Instructions to follow: Among the entries below, only the lines starting at the one with "- Problem: Given an" and ending at the one with "- Problem: In", both included, are to be printed exactly.

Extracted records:
_ _ _ _ _ _ _

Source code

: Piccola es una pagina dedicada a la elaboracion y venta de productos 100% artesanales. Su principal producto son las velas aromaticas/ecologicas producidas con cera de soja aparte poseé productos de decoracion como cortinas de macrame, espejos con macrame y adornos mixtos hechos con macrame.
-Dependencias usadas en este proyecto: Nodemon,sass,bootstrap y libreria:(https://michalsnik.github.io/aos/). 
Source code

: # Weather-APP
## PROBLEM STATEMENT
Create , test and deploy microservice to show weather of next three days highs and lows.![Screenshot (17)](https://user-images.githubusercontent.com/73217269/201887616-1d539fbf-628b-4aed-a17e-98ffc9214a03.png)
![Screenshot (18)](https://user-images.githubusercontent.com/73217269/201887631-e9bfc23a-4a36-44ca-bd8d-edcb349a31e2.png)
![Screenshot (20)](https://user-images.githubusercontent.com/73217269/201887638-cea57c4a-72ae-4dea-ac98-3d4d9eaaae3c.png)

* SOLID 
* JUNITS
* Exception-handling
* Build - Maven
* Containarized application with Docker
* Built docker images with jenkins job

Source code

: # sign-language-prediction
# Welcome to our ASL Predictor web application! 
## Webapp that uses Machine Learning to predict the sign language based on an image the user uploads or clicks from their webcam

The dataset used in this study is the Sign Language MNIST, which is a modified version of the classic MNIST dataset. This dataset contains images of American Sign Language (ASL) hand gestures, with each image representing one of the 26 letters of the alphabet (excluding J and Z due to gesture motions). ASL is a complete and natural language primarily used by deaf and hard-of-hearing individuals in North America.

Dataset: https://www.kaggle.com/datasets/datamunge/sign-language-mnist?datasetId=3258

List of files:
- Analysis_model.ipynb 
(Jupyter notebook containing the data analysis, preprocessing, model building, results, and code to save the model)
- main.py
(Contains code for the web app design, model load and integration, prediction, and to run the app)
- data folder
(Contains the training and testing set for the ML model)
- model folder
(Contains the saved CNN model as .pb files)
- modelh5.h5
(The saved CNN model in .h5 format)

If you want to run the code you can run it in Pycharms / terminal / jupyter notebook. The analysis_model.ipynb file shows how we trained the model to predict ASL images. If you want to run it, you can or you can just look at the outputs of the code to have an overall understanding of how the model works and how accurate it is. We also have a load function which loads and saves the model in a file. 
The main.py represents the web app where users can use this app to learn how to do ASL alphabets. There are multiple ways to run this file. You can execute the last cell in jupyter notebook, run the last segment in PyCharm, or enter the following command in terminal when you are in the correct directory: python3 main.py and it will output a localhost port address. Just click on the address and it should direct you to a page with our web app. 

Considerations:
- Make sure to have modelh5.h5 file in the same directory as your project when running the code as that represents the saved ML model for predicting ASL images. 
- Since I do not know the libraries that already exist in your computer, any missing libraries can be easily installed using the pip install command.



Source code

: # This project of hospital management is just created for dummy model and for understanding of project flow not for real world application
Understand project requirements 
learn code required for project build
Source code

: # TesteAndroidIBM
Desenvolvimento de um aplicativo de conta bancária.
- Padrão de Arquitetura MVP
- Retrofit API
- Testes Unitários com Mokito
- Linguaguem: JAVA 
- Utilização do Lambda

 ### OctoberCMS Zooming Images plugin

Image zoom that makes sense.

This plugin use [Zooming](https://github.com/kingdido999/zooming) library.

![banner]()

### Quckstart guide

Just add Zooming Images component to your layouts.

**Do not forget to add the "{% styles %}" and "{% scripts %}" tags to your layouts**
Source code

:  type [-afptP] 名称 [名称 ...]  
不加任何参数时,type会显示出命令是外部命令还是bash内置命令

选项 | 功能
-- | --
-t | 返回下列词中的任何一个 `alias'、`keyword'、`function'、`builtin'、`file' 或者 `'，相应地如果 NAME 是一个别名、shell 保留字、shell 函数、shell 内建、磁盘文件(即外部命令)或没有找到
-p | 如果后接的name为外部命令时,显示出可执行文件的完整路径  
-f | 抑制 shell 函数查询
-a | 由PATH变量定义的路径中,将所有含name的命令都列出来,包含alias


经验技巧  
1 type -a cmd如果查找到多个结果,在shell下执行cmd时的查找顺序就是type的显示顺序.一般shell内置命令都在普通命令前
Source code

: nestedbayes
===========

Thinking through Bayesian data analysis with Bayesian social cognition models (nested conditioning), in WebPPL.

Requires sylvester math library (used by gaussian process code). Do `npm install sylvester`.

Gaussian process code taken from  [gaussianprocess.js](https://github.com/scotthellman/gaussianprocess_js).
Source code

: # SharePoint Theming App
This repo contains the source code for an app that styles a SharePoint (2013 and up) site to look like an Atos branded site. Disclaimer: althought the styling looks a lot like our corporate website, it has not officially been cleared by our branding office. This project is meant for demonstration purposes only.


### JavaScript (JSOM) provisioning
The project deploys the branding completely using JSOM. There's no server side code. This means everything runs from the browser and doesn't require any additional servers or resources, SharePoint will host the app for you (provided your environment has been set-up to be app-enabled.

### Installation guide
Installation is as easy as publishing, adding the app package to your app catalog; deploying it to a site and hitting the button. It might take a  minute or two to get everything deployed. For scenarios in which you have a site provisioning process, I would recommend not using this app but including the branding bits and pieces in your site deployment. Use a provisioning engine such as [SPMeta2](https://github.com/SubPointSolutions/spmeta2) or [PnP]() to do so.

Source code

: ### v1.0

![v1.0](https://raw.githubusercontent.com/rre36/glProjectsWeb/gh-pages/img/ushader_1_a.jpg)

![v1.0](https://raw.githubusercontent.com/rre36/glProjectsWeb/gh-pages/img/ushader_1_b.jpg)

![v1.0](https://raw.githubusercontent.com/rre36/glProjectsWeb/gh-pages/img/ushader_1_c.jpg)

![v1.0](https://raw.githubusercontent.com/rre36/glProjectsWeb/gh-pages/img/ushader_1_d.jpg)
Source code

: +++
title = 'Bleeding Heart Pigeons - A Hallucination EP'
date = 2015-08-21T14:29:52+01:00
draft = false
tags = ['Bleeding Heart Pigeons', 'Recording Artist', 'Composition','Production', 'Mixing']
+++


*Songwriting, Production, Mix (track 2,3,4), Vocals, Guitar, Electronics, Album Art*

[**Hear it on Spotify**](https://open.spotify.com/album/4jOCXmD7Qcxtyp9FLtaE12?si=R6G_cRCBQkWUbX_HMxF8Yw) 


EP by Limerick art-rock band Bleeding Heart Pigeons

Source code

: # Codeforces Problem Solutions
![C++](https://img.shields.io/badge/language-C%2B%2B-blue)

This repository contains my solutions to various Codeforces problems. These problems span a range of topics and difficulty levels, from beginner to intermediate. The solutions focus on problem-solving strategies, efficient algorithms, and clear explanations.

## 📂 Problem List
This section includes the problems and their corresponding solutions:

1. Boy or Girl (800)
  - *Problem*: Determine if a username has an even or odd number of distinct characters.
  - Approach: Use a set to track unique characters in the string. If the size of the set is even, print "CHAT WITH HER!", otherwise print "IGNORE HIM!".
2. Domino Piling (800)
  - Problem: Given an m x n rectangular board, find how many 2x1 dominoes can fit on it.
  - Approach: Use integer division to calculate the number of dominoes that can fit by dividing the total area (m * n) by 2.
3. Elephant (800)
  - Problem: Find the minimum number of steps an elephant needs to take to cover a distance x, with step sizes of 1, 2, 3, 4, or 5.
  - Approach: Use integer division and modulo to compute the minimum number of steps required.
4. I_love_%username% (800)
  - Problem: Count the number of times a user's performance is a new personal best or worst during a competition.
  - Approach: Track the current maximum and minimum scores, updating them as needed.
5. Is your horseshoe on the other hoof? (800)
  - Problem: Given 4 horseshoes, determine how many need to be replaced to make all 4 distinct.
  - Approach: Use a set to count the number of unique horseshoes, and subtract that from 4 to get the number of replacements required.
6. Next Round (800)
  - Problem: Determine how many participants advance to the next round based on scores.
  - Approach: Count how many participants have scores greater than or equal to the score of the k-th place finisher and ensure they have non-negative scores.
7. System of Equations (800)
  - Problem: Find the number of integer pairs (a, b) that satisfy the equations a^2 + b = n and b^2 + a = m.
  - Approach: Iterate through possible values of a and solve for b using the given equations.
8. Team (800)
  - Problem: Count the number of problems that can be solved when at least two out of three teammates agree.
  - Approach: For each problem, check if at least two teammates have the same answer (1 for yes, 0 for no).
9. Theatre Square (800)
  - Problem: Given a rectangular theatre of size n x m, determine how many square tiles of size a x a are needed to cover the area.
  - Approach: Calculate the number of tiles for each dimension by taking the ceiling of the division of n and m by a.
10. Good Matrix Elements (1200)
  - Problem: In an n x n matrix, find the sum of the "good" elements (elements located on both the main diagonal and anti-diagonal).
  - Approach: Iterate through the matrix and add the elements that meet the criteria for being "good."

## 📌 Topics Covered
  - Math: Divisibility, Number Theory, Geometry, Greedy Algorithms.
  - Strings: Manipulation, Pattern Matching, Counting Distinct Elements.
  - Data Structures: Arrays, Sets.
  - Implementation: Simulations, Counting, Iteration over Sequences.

_ _ _ _ _ _ _

Answer section:
  - Problem: Given an m x n rectangular board, find how many 2x1 dominoes can fit on it.
  - Approach: Use integer division to calculate the number of dominoes that can fit by dividing the total area (m * n) by 2.
3. Elephant (800)
  - Problem: Find the minimum number of steps an elephant needs to take to cover a distance x, with step sizes of 1, 2, 3, 4, or 5.
  - Approach: Use integer division and modulo to compute the minimum number of steps required.
4. I_love_%username% (800)
  - Problem: Count the number of times a user's performance is a new personal best or worst during a competition.
  - Approach: Track the current maximum and minimum scores, updating them as needed.
5. Is your horseshoe on the other hoof? (800)
  - Problem: Given 4 horseshoes, determine how many need to be replaced to make all 4 distinct.
  - Approach: Use a set to count the number of unique horseshoes, and subtract that from 4 to get the number of replacements required.
6. Next Round (800)
  - Problem: Determine how many participants advance to the next round based on scores.
  - Approach: Count how many participants have scores greater than or equal to the score of the k-th place finisher and ensure they have non-negative scores.
7. System of Equations (800)
  - Problem: Find the number of integer pairs (a, b) that satisfy the equations a^2 + b = n and b^2 + a = m.
  - Approach: Iterate through possible values of a and solve for b using the given equations.
8. Team (800)
  - Problem: Count the number of problems that can be solved when at least two out of three teammates agree.
  - Approach: For each problem, check if at least two teammates have the same answer (1 for yes, 0 for no).
9. Theatre Square (800)
  - Problem: Given a rectangular theatre of size n x m, determine how many square tiles of size a x a are needed to cover the area.
  - Approach: Calculate the number of tiles for each dimension by taking the ceiling of the division of n and m by a.
10. Good Matrix Elements (1200)
  - Problem: In an n x n matrix, find the sum of the "good" elements (elements located on both the main diagonal and anti-diagonal).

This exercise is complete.